Tijdelijke vrijstellingsregeling Bouwstoffenbesluit 2004

[Regeling vervallen per 04-01-2006 met terugwerkende kracht tot en met 01-01-2006.]
Geraadpleegd op 16-12-2024. Gebruikte datum 'geldig op' 23-09-2011 en zichtdatum 15-12-2024.
Geldend van 31-10-2004 t/m 31-12-2005

Regeling van de Staatssecretaris van Volkshuisvesting, Ruimtelijke Ordening en Milieubeheer van 19 oktober 2004, nr. BWL/2004095093, houdende aanpassing van bepaalde, op grond van het Bouwstoffenbesluit bodem- en oppervlaktewaterenbescherming geldende eisen ten aanzien van het gebruiken van bouwstoffen op of in de bodem (Tijdelijke vrijstellingsregeling Bouwstoffenbesluit 2004)

De Staatssecretaris van Volkshuisvesting, Ruimtelijke Ordening en Milieubeheer, handelende in overeenstemming met de Minister van Landbouw, Natuur en Voedselkwaliteit;

Gelet op artikel 64 van de Wet bodembescherming;

Besluit:

Artikel 1. Definities

[Regeling vervallen per 04-01-2006 met terugwerkende kracht tot en met 01-01-2006]

Artikel 2. Toepasselijkheid

[Regeling vervallen per 04-01-2006 met terugwerkende kracht tot en met 01-01-2006]

  • 2 De vrijstelling voor sulfaat als bedoeld in artikel 3, tweede lid, onder g is, met uitzondering van het gebruiken van kleischelpen in duingebieden, niet van toepassing op het op of in de bodem gebruiken van bouwstoffen in:

    • a) gebieden die krachtens de artikelen 7 of 21 van de Natuurbeschermingswet zijn aangewezen als beschermd natuurmonument, onderscheidenlijk zijn aangewezen als staatsnatuurmonument;

    • b) gebieden die krachtens richtlijn nr. 79/409/EEG van de Raad van de Europese Gemeenschappen van 2 april 1979 inzake het behoud van de vogelstand (PbEG L 103) zijn aangewezen als speciale beschermingszone;

    • c) gebieden die krachtens richtlijn nr. 92/43/EEG van de Raad van de Europese Gemeenschappen van 21 mei 1992 inzake de instandhouding van natuurlijke habitats en de wilde flora en fauna (PbEG L 206) zijn aangewezen als speciale beschermingszone, en

    • d) gebieden die bij de provinciale milieuverordening als bedoeld in artikel 1.2 van de Wet milieubeheer zijn aangewezen voor de waterwinning.

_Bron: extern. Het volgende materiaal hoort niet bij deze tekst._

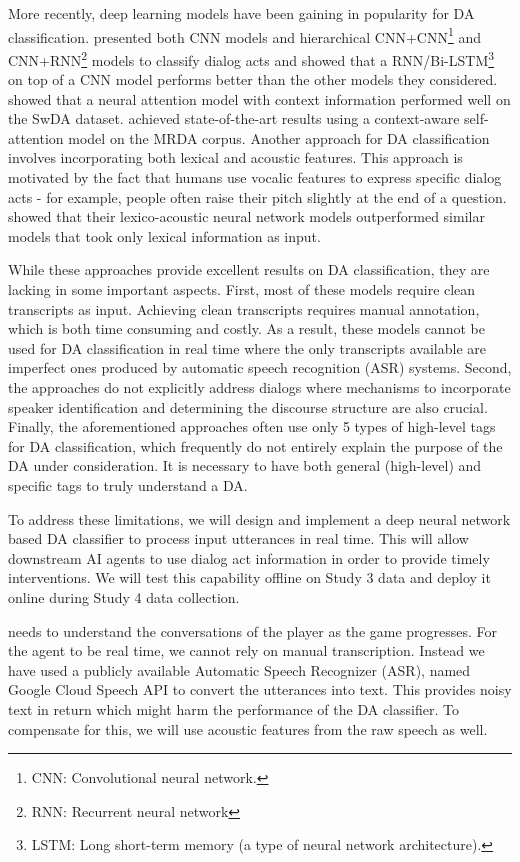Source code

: More recently, deep learning models have been gaining in popularity for DA
classification. \citet{Liu.ea:2017} presented both CNN models and hierarchical
CNN+CNN\footnote{CNN: Convolutional neural network.} and CNN+RNN\footnote{RNN:
Recurrent neural network} models to classify dialog acts and showed that a
RNN/Bi-LSTM\footnote{LSTM: Long short-term memory (a type of neural network
architecture).} on top of a CNN model performs better than the other models
they considered.  \citet{Shen.ea:2016} showed that a neural attention model
with context information performed well on the SwDA dataset.
\citet{Raheja.ea:2019} achieved state-of-the-art results using a context-aware
self-attention model on the MRDA corpus. Another approach for DA classification
involves incorporating both lexical and acoustic features. This approach is
motivated by the fact that humans use vocalic features to express specific
dialog acts - for example, people often raise their pitch slightly at the end
of a question. \citet{Ortega.ea:2018} showed that their lexico-acoustic neural
network models outperformed similar models that took only lexical information
as input.

While these approaches provide excellent results on DA classification, they are
lacking in some important aspects.
First, most of these models require clean
transcripts as input. Achieving clean transcripts requires manual annotation,
which is both time consuming and costly. As a result, these models cannot be
used for DA classification in real time where the only transcripts available
are imperfect ones produced by automatic speech recognition (ASR) systems.
Second, the approaches do not explicitly address dialogs where mechanisms to
incorporate speaker identification and determining the discourse structure are
also crucial.
Finally, the aforementioned approaches often use only 5 types of high-level
tags for DA classification, which frequently do not entirely explain the
purpose of the DA under consideration. It is necessary to have both general
(high-level) and specific tags to truly understand a DA.

To address these limitations, we will design and implement a deep neural
network based DA classifier to process input utterances in real time. This will
allow downstream AI agents to use dialog act information in order to provide
timely interventions. We will test this capability offline on Study 3 data and
deploy it online during Study 4 data collection.

needs to understand the conversations of the player as the game progresses. For
the agent to be real time, we cannot rely on manual transcription. Instead we
have used a publicly available Automatic Speech Recognizer (ASR), named Google
Cloud Speech API to convert the utterances into text. This provides noisy text
in return which might harm the performance of the DA classifier. To compensate
for this, we will use acoustic features from the raw speech as well.

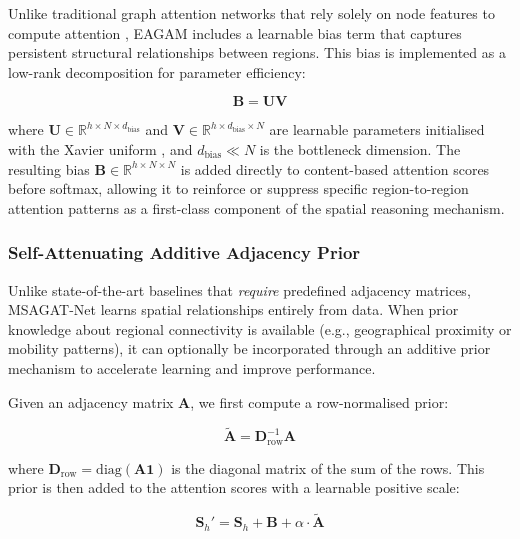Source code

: \documentclass[final,1p,times]{elsarticle}
\begin{document}
Unlike traditional graph attention networks that rely solely on node features to compute attention \cite{velickovic2017graph}, EAGAM includes a learnable bias term that captures persistent structural relationships between regions. This bias is implemented as a low-rank decomposition for parameter efficiency:

\begin{equation}
\mathbf{B} = \mathbf{U} \mathbf{V}
\end{equation}

where $\mathbf{U} \in \mathbb{R}^{h \times N \times d_{\text{bias}}}$ and $\mathbf{V} \in \mathbb{R}^{h \times d_{\text{bias}} \times N}$ are learnable parameters initialised with the Xavier uniform \cite{glorot2010understanding}, and $d_{\text{bias}} \ll N$ is the bottleneck dimension. The resulting bias $\mathbf{B} \in \mathbb{R}^{h \times N \times N}$ is added directly to content-based attention scores before softmax, allowing it to reinforce or suppress specific region-to-region attention patterns as a first-class component of the spatial reasoning mechanism.

\subsubsection{Self-Attenuating Additive Adjacency Prior}
\label{sec:adj_prior}

Unlike state-of-the-art baselines that \emph{require} predefined adjacency matrices, MSAGAT-Net learns spatial relationships entirely from data. When prior knowledge about regional connectivity is available (e.g., geographical proximity or mobility patterns), it can optionally be incorporated through an additive prior mechanism to accelerate learning and improve performance.

Given an adjacency matrix $\mathbf{A}$, we first compute a row-normalised prior:

\begin{equation}
\tilde{\mathbf{A}} = \mathbf{D}_{\text{row}}^{-1}\mathbf{A}
\end{equation}

where $\mathbf{D}_{\text{row}} = \text{diag}(\mathbf{A}\mathbf{1})$ is the diagonal matrix of the sum of the rows. This prior is then added to the attention scores with a learnable positive scale:

\begin{equation}
\mathbf{S}_h' = \mathbf{S}_h + \mathbf{B} + \alpha \cdot \tilde{\mathbf{A}}
\end{equation}
\end{document}
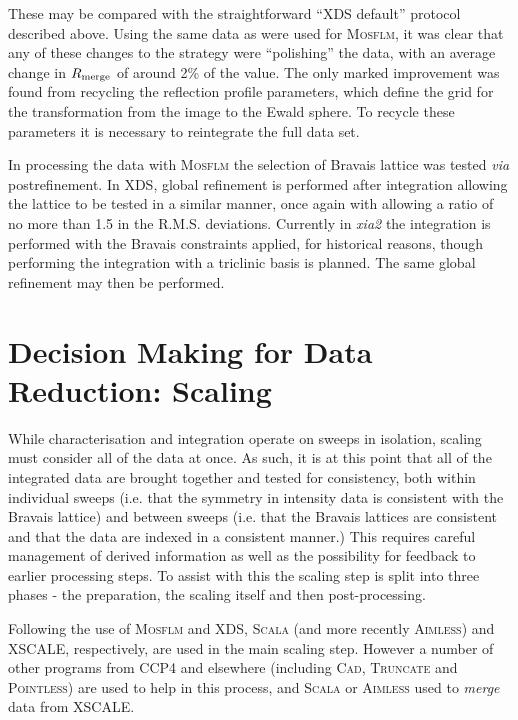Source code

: \documentclass[preprint,pdf]{iucr}
\begin{document}
\noindent
These may be compared with the straightforward ``XDS default''
protocol described above. Using
the same data as were used for \textsc{Mosflm}, it was
clear that any of these changes to the strategy were ``polishing'' the
data, with an average change in $R_{\rm{merge}}$ of around 2\% of the
value. The only marked improvement was found from recycling the
reflection profile parameters, which define the grid for the
transformation from the image to the Ewald sphere.
To recycle these parameters it is necessary to reintegrate the full data set.

In processing the data with \textsc{Mosflm} the selection of Bravais lattice
was tested \emph{via} postrefinement. In XDS, global refinement is
performed after integration allowing the lattice to be tested in a
similar manner, once again with allowing a ratio of no more than 1.5
in the R.M.S. deviations. Currently in
\emph{xia2} the integration is performed with the Bravais constraints
applied, for historical reasons, though performing the integration
with a triclinic basis is planned. The same global refinement may then
be performed.

\section{Decision Making for Data Reduction: Scaling}

While characterisation and integration operate on sweeps in isolation,
scaling must consider all of the data at once. As such, it is at this
point that all of the integrated data are brought together and tested
for consistency, both within individual sweeps (i.e. that the symmetry
in intensity data is consistent with the Bravais lattice) and between
sweeps (i.e. that the Bravais lattices are consistent and that the
data are indexed in a consistent manner.) This requires careful
management of derived information as well as the possibility for feedback to
earlier processing steps. To assist with this the scaling step is
split into three phases - the preparation, the scaling itself and then
post-processing.

Following the use of \textsc{Mosflm} and XDS, \textsc{Scala} 
(and more recently \textsc{Aimless}) and
XSCALE, respectively, 
are used in the main scaling step. However a number of other
programs from CCP4 and elsewhere (including \textsc{Cad}, 
\textsc{Truncate} and
\textsc{Pointless}) are used to help in this process, and
\textsc{Scala} or \textsc{Aimless} used to \emph{merge} data from XSCALE.
\end{document}
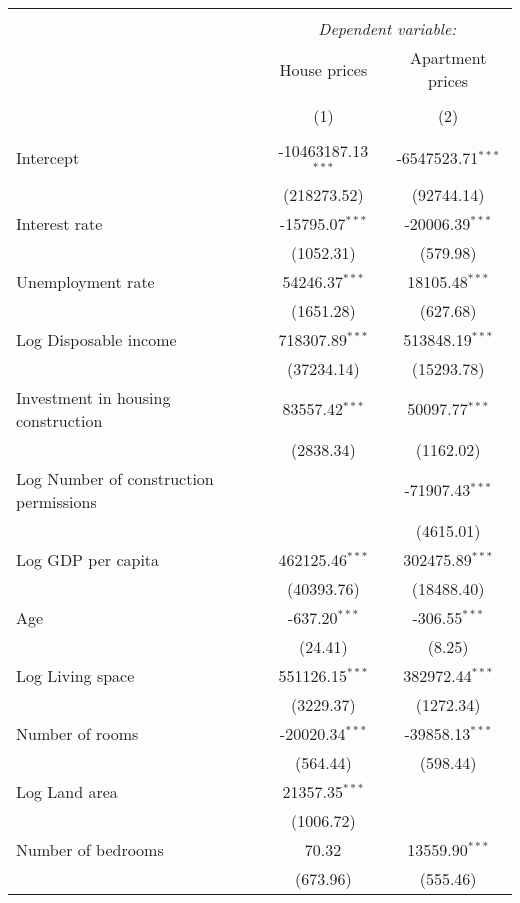 \begin{table}[!htbp] \centering
\begin{tabular}{@{\extracolsep{5pt}}lcc}
\\[-1.8ex]\hline
\hline \\[-1.8ex]
& \multicolumn{2}{c}{\textit{Dependent variable:}} \
\cr \cline{2-3}
\\[-1.8ex] & \multicolumn{1}{c}{House prices} & \multicolumn{1}{c}{Apartment prices}  \\
\\[-1.8ex] & (1) & (2) \\
\hline \\[-1.8ex]
 Intercept & -10463187.13$^{***}$ & -6547523.71$^{***}$ \\
  & (218273.52) & (92744.14) \\
 Interest rate & -15795.07$^{***}$ & -20006.39$^{***}$ \\
  & (1052.31) & (579.98) \\
 Unemployment rate & 54246.37$^{***}$ & 18105.48$^{***}$ \\
  & (1651.28) & (627.68) \\
 Log Disposable income & 718307.89$^{***}$ & 513848.19$^{***}$ \\
  & (37234.14) & (15293.78) \\
 Investment in housing construction & 83557.42$^{***}$ & 50097.77$^{***}$ \\
  & (2838.34) & (1162.02) \\
 Log Number of construction permissions & & -71907.43$^{***}$ \\
  & & (4615.01) \\
 Log GDP per capita & 462125.46$^{***}$ & 302475.89$^{***}$ \\
  & (40393.76) & (18488.40) \\
 Age & -637.20$^{***}$ & -306.55$^{***}$ \\
  & (24.41) & (8.25) \\
 Log Living space & 551126.15$^{***}$ & 382972.44$^{***}$ \\
  & (3229.37) & (1272.34) \\
 Number of rooms & -20020.34$^{***}$ & -39858.13$^{***}$ \\
  & (564.44) & (598.44) \\
 Log Land area & 21357.35$^{***}$ & \\
  & (1006.72) & \\
 Number of bedrooms & 70.32$^{}$ & 13559.90$^{***}$ \\
  & (673.96) & (555.46) \\

\end{tabular}
\end{table}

Artikel 3. Vrijstelling verbod overschrijding samenstellings- en immissiewaarden

[Regeling vervallen per 04-01-2006 met terugwerkende kracht tot en met 01-01-2006]

  • 1 In dit artikel wordt verstaan onder toegestane samenstellings- of immissiewaarde van een stof: de samenstellings- of immissiewaarde van een stof, zoals aangegeven in bijlage 2.

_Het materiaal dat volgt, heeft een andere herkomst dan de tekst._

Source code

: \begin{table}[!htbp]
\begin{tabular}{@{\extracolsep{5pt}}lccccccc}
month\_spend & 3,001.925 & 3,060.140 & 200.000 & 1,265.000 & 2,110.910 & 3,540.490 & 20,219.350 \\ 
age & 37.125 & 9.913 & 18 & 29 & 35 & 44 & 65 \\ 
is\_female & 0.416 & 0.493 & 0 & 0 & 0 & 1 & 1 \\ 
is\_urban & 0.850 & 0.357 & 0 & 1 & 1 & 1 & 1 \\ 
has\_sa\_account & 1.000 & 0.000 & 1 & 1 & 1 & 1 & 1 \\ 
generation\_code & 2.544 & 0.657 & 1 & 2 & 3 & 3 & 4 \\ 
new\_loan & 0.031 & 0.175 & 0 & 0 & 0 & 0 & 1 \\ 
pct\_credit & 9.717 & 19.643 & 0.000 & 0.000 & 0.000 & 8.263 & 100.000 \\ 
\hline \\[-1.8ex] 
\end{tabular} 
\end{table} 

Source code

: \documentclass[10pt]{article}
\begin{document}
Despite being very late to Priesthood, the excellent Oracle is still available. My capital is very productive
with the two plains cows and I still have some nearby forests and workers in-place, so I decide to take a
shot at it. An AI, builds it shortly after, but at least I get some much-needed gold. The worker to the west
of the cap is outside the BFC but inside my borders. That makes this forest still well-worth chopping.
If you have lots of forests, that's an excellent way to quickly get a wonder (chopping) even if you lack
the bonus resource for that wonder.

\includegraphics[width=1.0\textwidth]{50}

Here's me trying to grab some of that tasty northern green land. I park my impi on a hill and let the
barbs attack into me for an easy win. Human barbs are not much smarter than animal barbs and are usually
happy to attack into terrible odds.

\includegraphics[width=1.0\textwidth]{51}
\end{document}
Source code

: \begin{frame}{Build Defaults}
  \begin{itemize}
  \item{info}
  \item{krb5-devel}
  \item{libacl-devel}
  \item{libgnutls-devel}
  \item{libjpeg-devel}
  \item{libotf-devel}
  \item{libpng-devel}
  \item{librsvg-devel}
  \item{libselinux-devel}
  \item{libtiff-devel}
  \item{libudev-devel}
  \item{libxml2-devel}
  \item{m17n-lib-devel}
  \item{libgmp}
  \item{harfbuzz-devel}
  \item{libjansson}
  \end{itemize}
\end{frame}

  • 2 Voor het op of in de bodem gebruiken van bouwstoffen, niet zijnde grond, wordt voor de volgende stoffen vrijstelling verleend van artikel 7, eerste lid, van het Besluit, indien de immissie van de stof niet meer bedraagt dan driemaal de daarvoor toegestane immissiewaarde:

    • a) antimoon;

    • b) barium;

    • c) molybdeen;

    • d) seleen;

    • e) vanadium;

    • f) fluoride;

    • g) sulfaat.

  • 3 Voor het op of in de bodem gebruiken van keramische dakpannen, metselbakstenen, straatbakstenen, mijnsteen en gieterijreststoffen wordt vrijstelling verleend van artikel 7, eerste lid, van het Besluit voor de immissiewaarde voor arseen, indien de immissie van arseen niet meer bedraagt dan tweemaal de daarvoor toegestane immissiewaarde.

  • 4 Voor het op of in de bodem gebruiken van recycling brekerzand, sorteerzeefzand en brekerzeefzand wordt vrijstelling verleend van artikel 7, eerste lid, van het Besluit voor de immissiewaarde voor koper, indien de immissie van koper niet meer bedraagt dan tweemaal de daarvoor toegestane immissiewaarde.

  • 5 Voor het op of in de bodem gebruiken van betongranulaat, menggranulaat, hydraulisch menggranulaat, metselwerkgranulaat, vormzand, gieterijreststoffen, brekerzeefzand en recycling brekerzand wordt vrijstelling verleend van artikel 7, eerste lid, van het Besluit voor de samenstellingswaarde voor minerale olie, indien de samenstelling van minerale olie niet meer bedraagt dan tweemaal de daarvoor toegestane samenstellingswaarde.

  • 6 Voor het op of in de bodem gebruiken van bouwstoffen, niet zijnde grond, waarvan de toegestane samenstellingswaarde voor EOCl (totaal) wordt overschreden, wordt vrijstelling verleend van artikel 7, eerste lid, van het Besluit voor de samenstellingswaarde voor EOCI (totaal), indien de in EOCl (totaal) aanwezige halogeenverbindingen de toegestane samenstellingswaarden voor elk van die verbindingen niet overschrijden.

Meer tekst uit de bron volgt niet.